The problem
Count each line below that has "mathbb" anywhere in it. Answer with the total alone.

Stored records
= Beginning of Section =

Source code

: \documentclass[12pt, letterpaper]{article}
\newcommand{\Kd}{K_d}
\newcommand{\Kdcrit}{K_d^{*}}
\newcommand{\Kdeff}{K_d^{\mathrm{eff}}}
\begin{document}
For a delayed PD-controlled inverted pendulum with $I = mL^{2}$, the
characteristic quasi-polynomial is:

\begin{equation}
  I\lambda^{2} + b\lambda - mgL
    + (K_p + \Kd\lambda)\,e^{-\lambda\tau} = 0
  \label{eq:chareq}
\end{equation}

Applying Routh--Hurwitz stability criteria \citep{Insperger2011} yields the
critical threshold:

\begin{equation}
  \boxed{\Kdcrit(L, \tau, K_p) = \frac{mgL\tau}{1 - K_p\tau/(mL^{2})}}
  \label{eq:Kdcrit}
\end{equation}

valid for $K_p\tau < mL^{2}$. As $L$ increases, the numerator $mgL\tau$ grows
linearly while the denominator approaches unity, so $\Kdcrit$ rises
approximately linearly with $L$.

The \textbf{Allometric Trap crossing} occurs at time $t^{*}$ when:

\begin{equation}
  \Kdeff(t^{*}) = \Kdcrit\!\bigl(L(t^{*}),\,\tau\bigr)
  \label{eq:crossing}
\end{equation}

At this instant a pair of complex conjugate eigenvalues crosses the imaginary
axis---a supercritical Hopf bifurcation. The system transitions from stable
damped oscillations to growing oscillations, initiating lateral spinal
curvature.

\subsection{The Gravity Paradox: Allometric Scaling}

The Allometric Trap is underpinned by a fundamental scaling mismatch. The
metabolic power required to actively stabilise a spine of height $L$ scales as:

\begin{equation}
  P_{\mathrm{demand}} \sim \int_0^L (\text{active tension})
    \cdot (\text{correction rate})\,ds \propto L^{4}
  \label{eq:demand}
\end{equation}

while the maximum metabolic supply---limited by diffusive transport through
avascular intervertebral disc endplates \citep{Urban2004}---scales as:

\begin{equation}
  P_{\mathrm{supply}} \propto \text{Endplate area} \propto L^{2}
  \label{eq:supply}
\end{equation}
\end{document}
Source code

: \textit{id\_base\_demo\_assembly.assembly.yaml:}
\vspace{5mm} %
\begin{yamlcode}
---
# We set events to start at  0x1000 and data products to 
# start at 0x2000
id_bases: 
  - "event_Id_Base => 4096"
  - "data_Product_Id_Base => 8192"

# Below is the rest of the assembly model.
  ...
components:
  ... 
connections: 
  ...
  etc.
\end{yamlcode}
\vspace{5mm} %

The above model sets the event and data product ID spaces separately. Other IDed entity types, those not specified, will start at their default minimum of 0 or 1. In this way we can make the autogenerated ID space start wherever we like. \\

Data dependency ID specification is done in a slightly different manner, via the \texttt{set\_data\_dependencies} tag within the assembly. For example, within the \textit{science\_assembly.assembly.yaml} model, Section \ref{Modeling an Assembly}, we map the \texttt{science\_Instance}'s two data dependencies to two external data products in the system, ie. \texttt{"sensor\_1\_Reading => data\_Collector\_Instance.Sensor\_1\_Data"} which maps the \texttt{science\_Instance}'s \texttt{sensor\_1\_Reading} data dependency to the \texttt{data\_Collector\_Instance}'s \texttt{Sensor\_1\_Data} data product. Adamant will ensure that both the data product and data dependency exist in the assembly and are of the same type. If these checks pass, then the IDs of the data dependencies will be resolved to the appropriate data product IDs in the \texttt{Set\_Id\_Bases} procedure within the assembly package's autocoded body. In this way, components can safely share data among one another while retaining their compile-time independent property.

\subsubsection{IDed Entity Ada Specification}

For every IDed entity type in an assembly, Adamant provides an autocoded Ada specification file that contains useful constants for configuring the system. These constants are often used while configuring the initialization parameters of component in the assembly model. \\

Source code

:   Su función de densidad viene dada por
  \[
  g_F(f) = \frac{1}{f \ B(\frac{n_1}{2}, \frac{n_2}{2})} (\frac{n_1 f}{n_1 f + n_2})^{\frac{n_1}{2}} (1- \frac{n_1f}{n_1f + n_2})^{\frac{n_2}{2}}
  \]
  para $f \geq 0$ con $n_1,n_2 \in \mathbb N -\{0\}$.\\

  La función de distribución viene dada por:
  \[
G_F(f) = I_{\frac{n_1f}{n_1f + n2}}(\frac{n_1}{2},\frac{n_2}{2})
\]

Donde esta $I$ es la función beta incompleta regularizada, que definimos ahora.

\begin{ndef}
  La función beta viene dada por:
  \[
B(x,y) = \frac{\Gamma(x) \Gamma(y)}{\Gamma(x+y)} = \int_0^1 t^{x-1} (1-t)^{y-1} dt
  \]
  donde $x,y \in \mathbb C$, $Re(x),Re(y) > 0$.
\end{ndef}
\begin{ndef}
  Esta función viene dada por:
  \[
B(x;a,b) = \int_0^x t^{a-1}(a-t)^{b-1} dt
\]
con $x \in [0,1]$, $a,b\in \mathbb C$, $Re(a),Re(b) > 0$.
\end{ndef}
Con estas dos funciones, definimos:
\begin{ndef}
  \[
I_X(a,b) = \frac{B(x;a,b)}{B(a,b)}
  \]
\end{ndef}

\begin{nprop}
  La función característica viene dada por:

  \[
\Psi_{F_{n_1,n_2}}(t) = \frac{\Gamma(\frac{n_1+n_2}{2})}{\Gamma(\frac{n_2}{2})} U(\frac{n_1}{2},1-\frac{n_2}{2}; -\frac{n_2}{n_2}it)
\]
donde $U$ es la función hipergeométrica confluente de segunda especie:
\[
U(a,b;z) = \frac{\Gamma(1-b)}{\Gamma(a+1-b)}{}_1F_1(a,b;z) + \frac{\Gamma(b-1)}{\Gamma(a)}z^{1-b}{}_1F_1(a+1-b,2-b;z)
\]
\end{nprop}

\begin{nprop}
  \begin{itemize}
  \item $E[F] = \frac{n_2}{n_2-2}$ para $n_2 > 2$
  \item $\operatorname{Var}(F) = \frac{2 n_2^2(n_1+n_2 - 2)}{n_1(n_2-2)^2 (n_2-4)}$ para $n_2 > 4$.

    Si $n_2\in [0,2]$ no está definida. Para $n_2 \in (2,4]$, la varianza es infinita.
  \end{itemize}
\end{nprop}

= End of Section =

Finished exercise
3